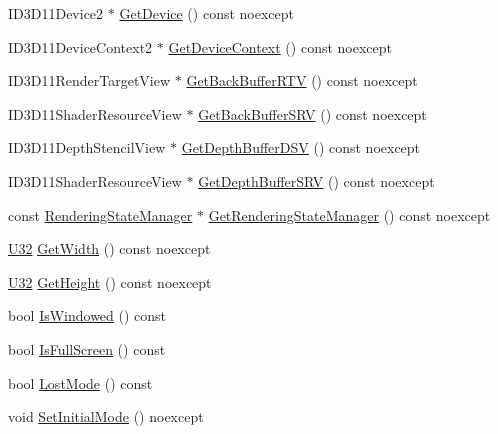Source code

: \begin{DoxyCompactItemize}
\item 
I\+D3\+D11\+Device2 $\ast$ \hyperlink{classmage_1_1_rendering_manager_a9881f16fe6b212d4650f65e7a273b329}{Get\+Device} () const noexcept
\item 
I\+D3\+D11\+Device\+Context2 $\ast$ \hyperlink{classmage_1_1_rendering_manager_aac3ba0082e34614ce6bcef33fb89ce85}{Get\+Device\+Context} () const noexcept
\item 
I\+D3\+D11\+Render\+Target\+View $\ast$ \hyperlink{classmage_1_1_rendering_manager_ad423bcea3c7eb151d82a75ebc808fa24}{Get\+Back\+Buffer\+R\+TV} () const noexcept
\item 
I\+D3\+D11\+Shader\+Resource\+View $\ast$ \hyperlink{classmage_1_1_rendering_manager_a0c9d54f20055b68920bbf10811c11ce4}{Get\+Back\+Buffer\+S\+RV} () const noexcept
\item 
I\+D3\+D11\+Depth\+Stencil\+View $\ast$ \hyperlink{classmage_1_1_rendering_manager_a7c90cf73b8b8afd4fe6018bde7926cd2}{Get\+Depth\+Buffer\+D\+SV} () const noexcept
\item 
I\+D3\+D11\+Shader\+Resource\+View $\ast$ \hyperlink{classmage_1_1_rendering_manager_a703a1b27fb1523c2c2796a1dcd6e63d9}{Get\+Depth\+Buffer\+S\+RV} () const noexcept
\item 
const \hyperlink{structmage_1_1_rendering_state_manager}{Rendering\+State\+Manager} $\ast$ \hyperlink{classmage_1_1_rendering_manager_a762283c6474287a874f8e8667f69a165}{Get\+Rendering\+State\+Manager} () const noexcept
\item 
\hyperlink{namespacemage_a41c104c036fba3756a74e19f793eeaa1}{U32} \hyperlink{classmage_1_1_rendering_manager_a5ac88f86f2fe4ad4d13a5c3c4f0c4465}{Get\+Width} () const noexcept
\item 
\hyperlink{namespacemage_a41c104c036fba3756a74e19f793eeaa1}{U32} \hyperlink{classmage_1_1_rendering_manager_a72867cf717dc889c463fd55346ec8500}{Get\+Height} () const noexcept
\item 
bool \hyperlink{classmage_1_1_rendering_manager_a33b320769fa67b9ea7daf387422fc3d4}{Is\+Windowed} () const
\item 
bool \hyperlink{classmage_1_1_rendering_manager_ae3050ca59c06856a86254c06b6695d89}{Is\+Full\+Screen} () const
\item 
bool \hyperlink{classmage_1_1_rendering_manager_a046e763c36e64e87f3429e861308601e}{Lost\+Mode} () const
\item 
void \hyperlink{classmage_1_1_rendering_manager_a4a419cda665fd7a8c6605a67640dea01}{Set\+Initial\+Mode} () noexcept
\item 

\end{DoxyCompactItemize}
--
PROBLEM -> When you retype the listing, keep every line exactly as it is and drop the pictures.

RESPONSE TO THIS EXERCISE ->
Source code

: \begin{DoxyCompactItemize}
\item 
I\+D3\+D11\+Device2 $\ast$ \hyperlink{classmage_1_1_rendering_manager_a9881f16fe6b212d4650f65e7a273b329}{Get\+Device} () const noexcept
\item 
I\+D3\+D11\+Device\+Context2 $\ast$ \hyperlink{classmage_1_1_rendering_manager_aac3ba0082e34614ce6bcef33fb89ce85}{Get\+Device\+Context} () const noexcept
\item 
I\+D3\+D11\+Render\+Target\+View $\ast$ \hyperlink{classmage_1_1_rendering_manager_ad423bcea3c7eb151d82a75ebc808fa24}{Get\+Back\+Buffer\+R\+TV} () const noexcept
\item 
I\+D3\+D11\+Shader\+Resource\+View $\ast$ \hyperlink{classmage_1_1_rendering_manager_a0c9d54f20055b68920bbf10811c11ce4}{Get\+Back\+Buffer\+S\+RV} () const noexcept
\item 
I\+D3\+D11\+Depth\+Stencil\+View $\ast$ \hyperlink{classmage_1_1_rendering_manager_a7c90cf73b8b8afd4fe6018bde7926cd2}{Get\+Depth\+Buffer\+D\+SV} () const noexcept
\item 
I\+D3\+D11\+Shader\+Resource\+View $\ast$ \hyperlink{classmage_1_1_rendering_manager_a703a1b27fb1523c2c2796a1dcd6e63d9}{Get\+Depth\+Buffer\+S\+RV} () const noexcept
\item 
const \hyperlink{structmage_1_1_rendering_state_manager}{Rendering\+State\+Manager} $\ast$ \hyperlink{classmage_1_1_rendering_manager_a762283c6474287a874f8e8667f69a165}{Get\+Rendering\+State\+Manager} () const noexcept
\item 
\hyperlink{namespacemage_a41c104c036fba3756a74e19f793eeaa1}{U32} \hyperlink{classmage_1_1_rendering_manager_a5ac88f86f2fe4ad4d13a5c3c4f0c4465}{Get\+Width} () const noexcept
\item 
\hyperlink{namespacemage_a41c104c036fba3756a74e19f793eeaa1}{U32} \hyperlink{classmage_1_1_rendering_manager_a72867cf717dc889c463fd55346ec8500}{Get\+Height} () const noexcept
\item 
bool \hyperlink{classmage_1_1_rendering_manager_a33b320769fa67b9ea7daf387422fc3d4}{Is\+Windowed} () const
\item 
bool \hyperlink{classmage_1_1_rendering_manager_ae3050ca59c06856a86254c06b6695d89}{Is\+Full\+Screen} () const
\item 
bool \hyperlink{classmage_1_1_rendering_manager_a046e763c36e64e87f3429e861308601e}{Lost\+Mode} () const
\item 
void \hyperlink{classmage_1_1_rendering_manager_a4a419cda665fd7a8c6605a67640dea01}{Set\+Initial\+Mode} () noexcept
\item 

\end{DoxyCompactItemize}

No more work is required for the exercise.